"He's going to find out this is a country of the people, by the people, and for the people. And he can't spend enough of his $27 billion to try to impose his will on the American public," LaPierre said, adding, "He can't buy America."
"Millions of people" from across the country are sending the NRA "$5, $10, $15, $20 checks, saying stand up to this guy," LaPierre said, referring to Bloomberg.
LaPierre said the NRA supports a bill to get the records of those adjudicated mentally incompetent and dangerous into the background check system for gun dealers, better enforcement of federal gun laws and beefed up penalties for illegal third-party purchases and gun trafficking. Shortly after the Newtown shooting, LaPierre called for armed security guards in schools as well.

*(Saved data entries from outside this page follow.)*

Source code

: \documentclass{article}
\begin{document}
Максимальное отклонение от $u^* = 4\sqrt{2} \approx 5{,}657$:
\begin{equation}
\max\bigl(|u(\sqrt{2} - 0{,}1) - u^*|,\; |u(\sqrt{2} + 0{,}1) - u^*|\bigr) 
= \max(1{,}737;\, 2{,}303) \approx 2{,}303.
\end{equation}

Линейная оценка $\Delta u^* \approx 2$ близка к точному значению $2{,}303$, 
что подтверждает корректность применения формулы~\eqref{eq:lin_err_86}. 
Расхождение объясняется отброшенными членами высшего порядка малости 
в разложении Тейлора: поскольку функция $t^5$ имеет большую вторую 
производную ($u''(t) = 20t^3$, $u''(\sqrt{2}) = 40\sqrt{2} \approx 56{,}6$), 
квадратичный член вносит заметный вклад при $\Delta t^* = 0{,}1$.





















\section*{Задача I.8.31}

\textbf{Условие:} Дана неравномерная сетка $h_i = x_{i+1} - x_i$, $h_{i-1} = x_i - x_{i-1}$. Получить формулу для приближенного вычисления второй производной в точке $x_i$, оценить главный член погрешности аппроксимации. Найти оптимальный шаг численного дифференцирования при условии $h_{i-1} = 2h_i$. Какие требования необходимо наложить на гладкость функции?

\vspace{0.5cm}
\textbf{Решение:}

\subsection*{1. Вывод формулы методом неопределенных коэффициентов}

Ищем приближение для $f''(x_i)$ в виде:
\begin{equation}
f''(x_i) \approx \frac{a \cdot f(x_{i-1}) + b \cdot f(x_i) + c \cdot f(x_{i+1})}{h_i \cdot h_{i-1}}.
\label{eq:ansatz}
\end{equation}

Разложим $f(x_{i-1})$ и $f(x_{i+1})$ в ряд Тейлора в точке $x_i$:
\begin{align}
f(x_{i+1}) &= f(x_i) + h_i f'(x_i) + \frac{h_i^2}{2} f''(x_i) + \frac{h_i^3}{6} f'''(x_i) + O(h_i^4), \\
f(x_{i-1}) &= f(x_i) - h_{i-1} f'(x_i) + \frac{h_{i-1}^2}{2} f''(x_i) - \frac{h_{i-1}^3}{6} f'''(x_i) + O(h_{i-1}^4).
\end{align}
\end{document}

LaPierre would like to see Congress pass a law that "updates the system and targets those mentally incompetent adjudicated into the system" and forces the administration to enforce the federal gun laws.

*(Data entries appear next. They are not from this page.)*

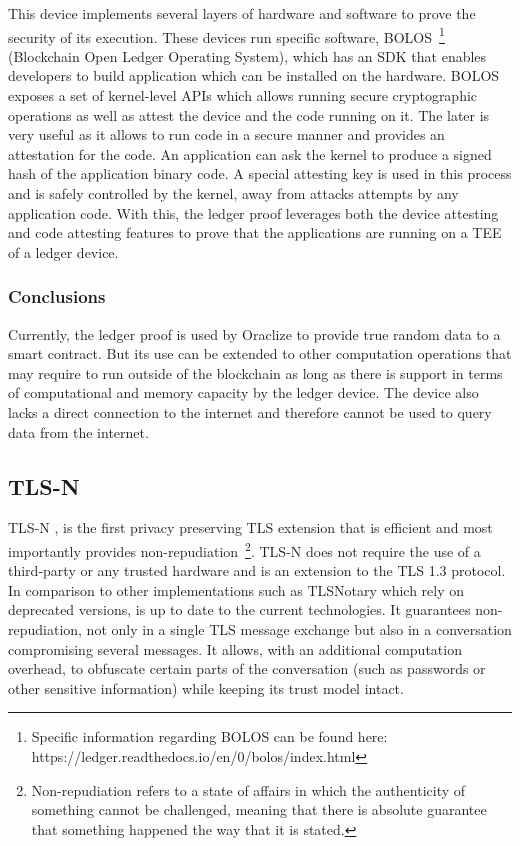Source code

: This device implements several layers of hardware and software to prove the security of its execution. These devices run specific software, BOLOS~\footnote{Specific information regarding BOLOS can be found here: https://ledger.readthedocs.io/en/0/bolos/index.html} (Blockchain Open Ledger Operating System), which has an SDK that enables developers to build application which can be installed on the hardware. BOLOS exposes a set of kernel-level APIs which allows running secure cryptographic operations as well as attest the device and the code running on it. The later is very useful as it allows to run code in a secure manner and provides an attestation for the code. An application can ask the kernel to produce a signed hash of the application binary code. A special attesting key is used in this process and is safely controlled by the kernel, away from attacks attempts by any application code. With this, the ledger proof leverages both the device attesting and code attesting features to prove that the applications are running on a TEE of a ledger device.

\subsubsection{Conclusions}

Currently, the ledger proof is used by Oraclize to provide true random data to a smart contract. But its use can be extended to other computation operations that may require to run outside of the blockchain as long as there is support in terms of computational and memory capacity by the ledger device. The device also lacks a direct connection to the internet and therefore cannot be used to query data from the internet.


\subsection{TLS-N}


TLS-N \cite{Ritzdorf2017}, is the first privacy preserving TLS extension that is efficient and most importantly provides non-repudiation~\footnote{Non-repudiation refers to a state of affairs in which the authenticity of something cannot be challenged, meaning that there is absolute guarantee that something happened the way that it is stated.}. TLS-N does not require the use of a third-party or any trusted hardware and is an extension to the TLS 1.3 protocol. In comparison to other implementations such as TLSNotary which rely on deprecated versions, is up to date to the current technologies.
It guarantees non-repudiation, not only in a single TLS message exchange but also in a conversation compromising several messages. It allows, with an additional computation overhead, to obfuscate certain parts of the conversation (such as passwords or other sensitive information) while keeping its trust model intact.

"It won't happen until the national media gets on the administration and calls them out for their incredible lack of enforcement of these laws," LaPierre said.
In Colorado, a state with a pioneer tradition of gun ownership and self-reliance, Gov. John Hickenlooper just signed bills requiring background checks for private and online gun sales. The legislation also would ban ammunition magazines that hold more than 15 rounds.
"After the shootings last summer in the movie theater, we really focused on mental health first then universal background checks," Hickenlooper said on CNN's "State of the Union." "I think the feeling right now around assault weapons, at least in Colorado, is that they're so hard to define what an assault weapon is."
Hickenlooper said he met with a group of protesters against the bills in Grand Junction, Colo., were "very worried about government keeping a centralized database, which I assured them wasn't going to happen." The protesters, he added, view the background checks as "just the first step in trying to take guns away."